Tennis and racquetball are generally safe activities, but your change in balance during pregnancy may affect rapid movements. Other activities such as jogging can be done in moderation. You may want to choose exercises or activities that do not require great balance or coordination, especially later in pregnancy.
Exercises to avoid during Pregnancy
There are certain exercises and activities that can be harmful if performed during pregnancy. Avoid:
- Holding your breath during any activity
- Activities where falling is likely (such as skiing and horseback riding)
- Contact sports such as softball, football, basketball and volleyball (to reduce your risk of injury)
- Any exercise that may cause even mild abdominal trauma such as activities that include jarring motions or rapid changes in direction
- Activities that require extensive jumping, hopping, skipping, bouncing or running
- Deep knee bends, full sit-ups, double leg raises and straight-leg toe touches
- Bouncing while stretching (bounce stretching is unsafe for everyone)

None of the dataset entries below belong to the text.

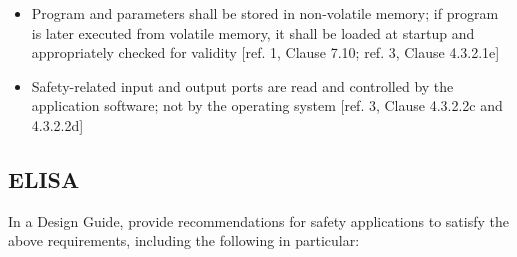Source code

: \documentclass[12pt]{../Common_files/ElisaPaper}
\begin{document}
\begin{itemize}
\item Program and parameters shall be stored in non-volatile memory; if program is later executed from volatile memory, it shall be loaded at startup and appropriately  checked for validity [ref. 1, Clause 7.10; ref. 3, Clause 4.3.2.1e]

\item Safety-related input and output ports are read and controlled by the application software; not by the operating system  [ref. 3, Clause 4.3.2.2c and 4.3.2.2d]

\end{itemize}

\subsection{ELISA}
In a Design Guide, provide recommendations for safety applications to satisfy the above requirements, including the following in particular:
\end{document}
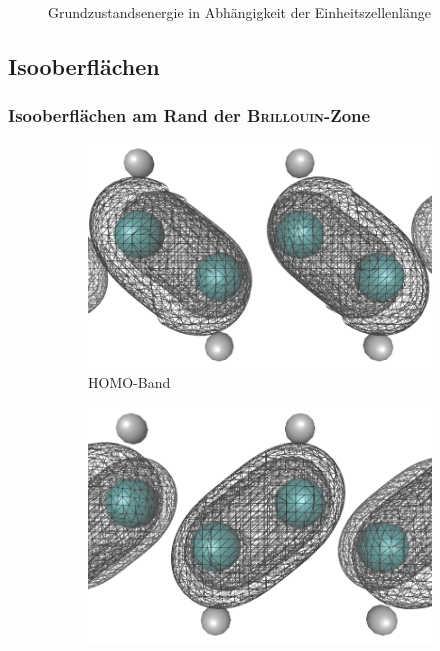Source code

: \begin{frame}
\begin{minipage}{0.49\textwidth}
\begin{figure}
\captionsetup{justification = centering}
\caption{Grundzustandsenergie in Abhängigkeit der Einheitszellenlänge}
\label{image_poly_cell_len}
\end{figure}
\end{minipage}
\end{frame}

\subsection{Isooberflächen}
\begin{frame}
\frametitle{Isooberflächen am Rand der \textsc{Brillouin}-Zone}
\begin{figure}
\centering
\begin{subfigure}{0.4\textwidth}
\includegraphics[width = \textwidth]{Images/polyacetylene/wavefunctions/Homo_Cut}
\caption{HOMO-Band}
\label{image_homo1}
\end{subfigure}\hspace*{2cm}
\begin{subfigure}{0.4\textwidth}
\centering
\includegraphics[width = \textwidth]{Images/polyacetylene/wavefunctions/LUMO_Cut}

\end{subfigure}
\end{figure}
\end{frame}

- Exercises that require lying on your back or right side for more than three minutes (especially after your third month of pregnancy)
- Waist twisting movements while standing
- Heavy exercise spurts followed by long periods of no activity
- Exercise in hot, humid weather (if at all possible)

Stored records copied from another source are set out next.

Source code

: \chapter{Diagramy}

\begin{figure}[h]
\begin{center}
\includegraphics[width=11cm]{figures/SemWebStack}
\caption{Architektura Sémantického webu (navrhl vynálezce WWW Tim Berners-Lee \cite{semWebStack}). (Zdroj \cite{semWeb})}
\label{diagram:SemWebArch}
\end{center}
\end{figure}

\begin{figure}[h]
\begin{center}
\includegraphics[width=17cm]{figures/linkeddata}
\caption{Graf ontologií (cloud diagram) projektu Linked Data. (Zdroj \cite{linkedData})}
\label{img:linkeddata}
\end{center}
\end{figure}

What should an exercise program consist of?
For total fitness, an exercise program should strengthen and condition your muscles.
Always begin by warming up for five minutes and stretching for five minutes. Include at least fifteen minutes of cardiovascular activity. Measure your heart rate at times of peak activity (your heart rate may range from 140-160 beats per minute during activity). Follow aerobic activity with five to ten minutes of gradually slower exercise that ends with gentle stretching.
Basic exercise guidelines
- Wear loose fitting, comfortable clothes as well as a good support bra.
- Choose shoes that are designed for the type of exercise you do. Proper shoes are your best protection against injury.
- Exercise on a flat, level surface to prevent injury.
- Consume enough calories to meet the needs of your pregnancy (300 more calories per day than before you were pregnant) as well as your exercise program.
- Finish eating at least one hour before exercising.
- Drink water before, during and after your workout.
- After doing floor exercises, get up slowly and gradually to prevent dizziness.
- Never exercise to the point of exhaustion. If you can not talk normally while exercising, you are probably over-exerting yourself and you should slow down your activity.
- Stop exercising and consult your health care provider if you:
-- Feel pain
-- Have abdominal pain, pelvic pain or persistent contractions
-- Notice an absence of fetal movement
-- Feel faint, dizzy, nauseous or light-headed
-- Feel cold or clammy
-- Have vaginal bleeding
-- Have a sudden gush of fluid from the vagina or a trickle of fluid that leaks steadily (when your bag of "water" breaks, also called rupture of the amniotic membrane)
-- Notice an irregular or rapid heart beat
-- Have sudden swelling in your ankles, hands or face
-- Are short of breath
-- Have difficulty walking
What physical changes may affect my ability to exercise?
Physical changes during pregnancy create extra demands on your body. Keeping in mind the changes listed below, remember that you need to listen to your body and adjust your activities or exercise routine as necessary.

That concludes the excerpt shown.